- [What you have to do] Nothing in the records should differ when they are repeated. Restate them word for word.

- [Information provided]
= = = = =

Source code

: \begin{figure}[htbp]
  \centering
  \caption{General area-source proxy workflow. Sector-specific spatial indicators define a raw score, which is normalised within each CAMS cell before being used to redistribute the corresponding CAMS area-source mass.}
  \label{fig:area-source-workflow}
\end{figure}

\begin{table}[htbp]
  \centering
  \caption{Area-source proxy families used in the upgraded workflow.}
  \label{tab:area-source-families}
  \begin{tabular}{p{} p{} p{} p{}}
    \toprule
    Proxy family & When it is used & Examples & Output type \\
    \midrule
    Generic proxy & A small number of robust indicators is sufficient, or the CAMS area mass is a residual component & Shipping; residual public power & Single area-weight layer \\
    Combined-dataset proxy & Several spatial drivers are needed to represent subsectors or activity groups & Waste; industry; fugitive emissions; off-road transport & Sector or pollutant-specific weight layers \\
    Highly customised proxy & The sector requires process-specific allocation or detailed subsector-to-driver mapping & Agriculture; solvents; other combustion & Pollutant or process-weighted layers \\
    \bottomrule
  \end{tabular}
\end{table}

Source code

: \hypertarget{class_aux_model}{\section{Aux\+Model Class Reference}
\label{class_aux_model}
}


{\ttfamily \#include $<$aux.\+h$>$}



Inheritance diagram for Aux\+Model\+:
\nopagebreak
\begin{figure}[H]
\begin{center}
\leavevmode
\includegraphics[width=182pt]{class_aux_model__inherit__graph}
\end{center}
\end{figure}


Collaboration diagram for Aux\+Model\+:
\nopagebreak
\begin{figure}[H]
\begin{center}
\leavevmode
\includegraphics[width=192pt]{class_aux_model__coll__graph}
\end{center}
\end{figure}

= = = = =

- [Written answer]
Source code

: \begin{figure}[htbp]
  \centering
  \caption{General area-source proxy workflow. Sector-specific spatial indicators define a raw score, which is normalised within each CAMS cell before being used to redistribute the corresponding CAMS area-source mass.}
  \label{fig:area-source-workflow}
\end{figure}

\begin{table}[htbp]
  \centering
  \caption{Area-source proxy families used in the upgraded workflow.}
  \label{tab:area-source-families}
  \begin{tabular}{p{} p{} p{} p{}}
    \toprule
    Proxy family & When it is used & Examples & Output type \\
    \midrule
    Generic proxy & A small number of robust indicators is sufficient, or the CAMS area mass is a residual component & Shipping; residual public power & Single area-weight layer \\
    Combined-dataset proxy & Several spatial drivers are needed to represent subsectors or activity groups & Waste; industry; fugitive emissions; off-road transport & Sector or pollutant-specific weight layers \\
    Highly customised proxy & The sector requires process-specific allocation or detailed subsector-to-driver mapping & Agriculture; solvents; other combustion & Pollutant or process-weighted layers \\
    \bottomrule
  \end{tabular}
\end{table}

Source code

: \hypertarget{class_aux_model}{\section{Aux\+Model Class Reference}
\label{class_aux_model}
}


{\ttfamily \#include $<$aux.\+h$>$}



Inheritance diagram for Aux\+Model\+:
\nopagebreak
\begin{figure}[H]
\begin{center}
\leavevmode
\includegraphics[width=182pt]{class_aux_model__inherit__graph}
\end{center}
\end{figure}


Collaboration diagram for Aux\+Model\+:
\nopagebreak
\begin{figure}[H]
\begin{center}
\leavevmode
\includegraphics[width=192pt]{class_aux_model__coll__graph}
\end{center}
\end{figure}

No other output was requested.